- **TASK TO COMPLETE**: Look through the data below. Pick out the lines holding the string "updates".

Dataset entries
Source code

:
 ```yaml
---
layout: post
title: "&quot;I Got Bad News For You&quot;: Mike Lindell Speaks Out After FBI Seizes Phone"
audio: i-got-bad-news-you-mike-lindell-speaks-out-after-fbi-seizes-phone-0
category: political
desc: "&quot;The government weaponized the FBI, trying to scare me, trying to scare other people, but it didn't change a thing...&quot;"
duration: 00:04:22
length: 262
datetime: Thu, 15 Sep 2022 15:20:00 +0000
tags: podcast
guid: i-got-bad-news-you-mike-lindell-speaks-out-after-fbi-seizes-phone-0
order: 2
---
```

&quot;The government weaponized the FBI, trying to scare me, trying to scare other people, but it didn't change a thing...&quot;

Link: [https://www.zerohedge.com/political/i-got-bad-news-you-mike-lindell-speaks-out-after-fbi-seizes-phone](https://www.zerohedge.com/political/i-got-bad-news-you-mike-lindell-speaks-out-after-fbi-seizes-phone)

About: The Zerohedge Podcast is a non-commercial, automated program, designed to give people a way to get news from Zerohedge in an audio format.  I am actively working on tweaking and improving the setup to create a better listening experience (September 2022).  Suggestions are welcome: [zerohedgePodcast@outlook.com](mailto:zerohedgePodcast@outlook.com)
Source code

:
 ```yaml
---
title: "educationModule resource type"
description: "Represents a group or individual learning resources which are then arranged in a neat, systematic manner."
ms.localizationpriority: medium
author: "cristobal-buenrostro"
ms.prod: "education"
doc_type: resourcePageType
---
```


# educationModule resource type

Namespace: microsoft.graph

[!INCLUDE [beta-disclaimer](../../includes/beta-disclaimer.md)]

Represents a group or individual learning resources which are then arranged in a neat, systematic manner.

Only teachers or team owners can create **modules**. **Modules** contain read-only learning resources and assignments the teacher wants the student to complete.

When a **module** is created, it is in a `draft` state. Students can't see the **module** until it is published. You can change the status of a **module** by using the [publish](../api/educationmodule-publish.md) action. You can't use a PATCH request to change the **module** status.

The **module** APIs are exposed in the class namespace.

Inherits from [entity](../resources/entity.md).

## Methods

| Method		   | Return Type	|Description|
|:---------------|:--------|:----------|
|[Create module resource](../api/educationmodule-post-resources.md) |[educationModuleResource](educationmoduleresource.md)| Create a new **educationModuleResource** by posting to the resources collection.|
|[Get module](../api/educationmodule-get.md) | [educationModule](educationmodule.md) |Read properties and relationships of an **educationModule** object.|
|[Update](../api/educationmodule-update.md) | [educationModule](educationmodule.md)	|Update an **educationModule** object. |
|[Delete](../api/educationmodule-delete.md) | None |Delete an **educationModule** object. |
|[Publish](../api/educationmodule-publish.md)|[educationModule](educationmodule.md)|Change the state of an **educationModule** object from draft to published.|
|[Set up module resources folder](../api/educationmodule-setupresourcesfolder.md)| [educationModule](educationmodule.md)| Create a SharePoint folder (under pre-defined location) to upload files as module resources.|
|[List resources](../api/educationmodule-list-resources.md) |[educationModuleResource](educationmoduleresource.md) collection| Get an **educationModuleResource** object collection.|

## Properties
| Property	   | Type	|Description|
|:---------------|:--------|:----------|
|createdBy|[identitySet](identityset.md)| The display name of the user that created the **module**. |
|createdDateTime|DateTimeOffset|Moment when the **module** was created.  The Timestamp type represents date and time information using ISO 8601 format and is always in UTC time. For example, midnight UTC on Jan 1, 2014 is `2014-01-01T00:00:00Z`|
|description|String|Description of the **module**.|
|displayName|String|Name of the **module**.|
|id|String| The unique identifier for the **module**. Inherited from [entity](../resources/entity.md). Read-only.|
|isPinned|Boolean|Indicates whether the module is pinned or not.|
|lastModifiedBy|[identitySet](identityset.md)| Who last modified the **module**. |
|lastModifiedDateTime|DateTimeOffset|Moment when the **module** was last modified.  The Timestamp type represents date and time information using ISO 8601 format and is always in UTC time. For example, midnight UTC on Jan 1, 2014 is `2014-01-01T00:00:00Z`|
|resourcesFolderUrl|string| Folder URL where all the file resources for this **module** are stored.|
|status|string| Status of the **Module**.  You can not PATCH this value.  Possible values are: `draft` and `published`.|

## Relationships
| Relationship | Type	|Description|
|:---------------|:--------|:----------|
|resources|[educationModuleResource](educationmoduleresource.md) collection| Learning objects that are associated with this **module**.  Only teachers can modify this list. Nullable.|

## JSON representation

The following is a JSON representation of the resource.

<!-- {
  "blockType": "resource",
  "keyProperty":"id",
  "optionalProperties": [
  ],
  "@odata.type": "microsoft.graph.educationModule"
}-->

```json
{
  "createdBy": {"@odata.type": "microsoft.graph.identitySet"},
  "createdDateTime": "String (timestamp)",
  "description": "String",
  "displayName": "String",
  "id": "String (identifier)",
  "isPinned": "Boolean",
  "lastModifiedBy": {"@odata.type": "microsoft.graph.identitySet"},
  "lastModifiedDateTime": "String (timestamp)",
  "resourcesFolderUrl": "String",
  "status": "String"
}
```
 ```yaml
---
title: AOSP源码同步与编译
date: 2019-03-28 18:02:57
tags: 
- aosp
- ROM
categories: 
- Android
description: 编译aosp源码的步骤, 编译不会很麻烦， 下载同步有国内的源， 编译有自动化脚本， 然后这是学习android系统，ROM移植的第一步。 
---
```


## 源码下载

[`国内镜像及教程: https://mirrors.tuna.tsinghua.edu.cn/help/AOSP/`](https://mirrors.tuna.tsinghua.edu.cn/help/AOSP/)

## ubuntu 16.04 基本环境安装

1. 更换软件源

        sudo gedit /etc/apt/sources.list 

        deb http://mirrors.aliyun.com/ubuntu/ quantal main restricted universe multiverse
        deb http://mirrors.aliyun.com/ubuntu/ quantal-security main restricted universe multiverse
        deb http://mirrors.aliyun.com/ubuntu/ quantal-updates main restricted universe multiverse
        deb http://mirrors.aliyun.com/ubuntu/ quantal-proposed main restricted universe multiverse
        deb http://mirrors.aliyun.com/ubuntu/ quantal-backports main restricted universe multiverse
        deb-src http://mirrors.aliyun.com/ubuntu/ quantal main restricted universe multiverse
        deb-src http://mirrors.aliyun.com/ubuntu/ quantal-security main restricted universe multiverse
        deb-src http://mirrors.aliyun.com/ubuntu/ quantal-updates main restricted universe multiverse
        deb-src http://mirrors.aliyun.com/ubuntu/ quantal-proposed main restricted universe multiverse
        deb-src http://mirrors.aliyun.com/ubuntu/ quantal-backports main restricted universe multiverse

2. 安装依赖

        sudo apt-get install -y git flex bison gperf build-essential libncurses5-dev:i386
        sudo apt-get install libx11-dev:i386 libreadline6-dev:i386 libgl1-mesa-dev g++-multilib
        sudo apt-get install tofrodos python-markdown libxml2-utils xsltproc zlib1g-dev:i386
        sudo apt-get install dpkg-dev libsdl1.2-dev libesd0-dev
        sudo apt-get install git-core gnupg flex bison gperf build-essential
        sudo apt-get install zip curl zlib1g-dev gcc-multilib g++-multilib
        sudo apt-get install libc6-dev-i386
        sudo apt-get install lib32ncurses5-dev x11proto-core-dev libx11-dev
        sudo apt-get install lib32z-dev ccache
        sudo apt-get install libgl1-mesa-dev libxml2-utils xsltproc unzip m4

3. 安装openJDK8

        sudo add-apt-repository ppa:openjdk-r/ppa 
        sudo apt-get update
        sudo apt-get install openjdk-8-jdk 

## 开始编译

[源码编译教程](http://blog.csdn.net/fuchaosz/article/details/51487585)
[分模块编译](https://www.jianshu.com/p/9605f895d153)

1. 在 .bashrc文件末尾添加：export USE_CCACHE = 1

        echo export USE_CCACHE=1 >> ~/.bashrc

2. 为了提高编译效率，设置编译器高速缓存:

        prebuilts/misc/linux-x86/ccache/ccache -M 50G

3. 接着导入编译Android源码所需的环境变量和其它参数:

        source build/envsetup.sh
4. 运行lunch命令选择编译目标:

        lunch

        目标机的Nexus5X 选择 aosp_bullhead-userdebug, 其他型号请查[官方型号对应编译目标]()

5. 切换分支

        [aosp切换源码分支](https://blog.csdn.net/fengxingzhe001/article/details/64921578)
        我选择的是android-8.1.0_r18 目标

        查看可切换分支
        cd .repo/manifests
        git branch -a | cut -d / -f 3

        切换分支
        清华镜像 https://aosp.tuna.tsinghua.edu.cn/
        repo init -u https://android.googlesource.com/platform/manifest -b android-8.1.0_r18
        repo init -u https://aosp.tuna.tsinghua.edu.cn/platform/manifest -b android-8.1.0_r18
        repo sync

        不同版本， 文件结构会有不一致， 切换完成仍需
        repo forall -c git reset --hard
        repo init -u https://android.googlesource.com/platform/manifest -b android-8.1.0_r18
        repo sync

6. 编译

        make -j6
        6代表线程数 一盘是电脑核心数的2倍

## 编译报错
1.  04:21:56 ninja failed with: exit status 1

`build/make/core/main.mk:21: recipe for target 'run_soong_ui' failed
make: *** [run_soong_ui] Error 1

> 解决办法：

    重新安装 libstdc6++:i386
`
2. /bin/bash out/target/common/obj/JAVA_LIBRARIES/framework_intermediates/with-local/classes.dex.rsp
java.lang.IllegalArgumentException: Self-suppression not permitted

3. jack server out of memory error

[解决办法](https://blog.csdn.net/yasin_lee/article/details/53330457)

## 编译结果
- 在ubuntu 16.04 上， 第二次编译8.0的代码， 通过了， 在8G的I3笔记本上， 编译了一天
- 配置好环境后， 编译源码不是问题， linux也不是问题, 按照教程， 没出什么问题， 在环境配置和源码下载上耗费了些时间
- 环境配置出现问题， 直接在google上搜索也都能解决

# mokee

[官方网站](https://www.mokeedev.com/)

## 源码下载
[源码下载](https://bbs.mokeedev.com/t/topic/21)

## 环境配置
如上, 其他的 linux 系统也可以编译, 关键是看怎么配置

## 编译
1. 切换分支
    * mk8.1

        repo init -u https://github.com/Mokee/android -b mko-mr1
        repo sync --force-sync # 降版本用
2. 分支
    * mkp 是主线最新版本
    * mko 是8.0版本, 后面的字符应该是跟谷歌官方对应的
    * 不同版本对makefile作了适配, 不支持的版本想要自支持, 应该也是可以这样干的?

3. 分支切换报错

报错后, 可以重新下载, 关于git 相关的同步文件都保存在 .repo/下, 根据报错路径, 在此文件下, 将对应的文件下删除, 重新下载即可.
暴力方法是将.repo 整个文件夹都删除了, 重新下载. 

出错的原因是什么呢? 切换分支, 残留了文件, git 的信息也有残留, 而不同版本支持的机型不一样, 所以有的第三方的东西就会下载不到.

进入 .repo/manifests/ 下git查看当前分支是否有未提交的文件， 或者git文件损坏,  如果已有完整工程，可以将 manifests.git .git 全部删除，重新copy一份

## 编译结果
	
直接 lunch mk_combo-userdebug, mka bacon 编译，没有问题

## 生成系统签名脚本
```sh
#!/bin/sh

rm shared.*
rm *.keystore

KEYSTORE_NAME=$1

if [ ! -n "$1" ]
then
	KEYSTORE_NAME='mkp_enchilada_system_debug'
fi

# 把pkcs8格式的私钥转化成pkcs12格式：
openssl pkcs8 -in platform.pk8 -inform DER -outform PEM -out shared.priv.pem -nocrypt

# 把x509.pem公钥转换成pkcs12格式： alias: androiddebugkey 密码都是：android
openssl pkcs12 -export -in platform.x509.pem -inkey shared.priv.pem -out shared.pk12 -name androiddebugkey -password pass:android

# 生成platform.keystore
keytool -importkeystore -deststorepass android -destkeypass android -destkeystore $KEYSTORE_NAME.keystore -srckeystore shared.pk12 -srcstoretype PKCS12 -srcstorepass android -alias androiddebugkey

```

- **EXERCISE RESPONSE**:
        deb http://mirrors.aliyun.com/ubuntu/ quantal-updates main restricted universe multiverse
        deb-src http://mirrors.aliyun.com/ubuntu/ quantal-updates main restricted universe multiverse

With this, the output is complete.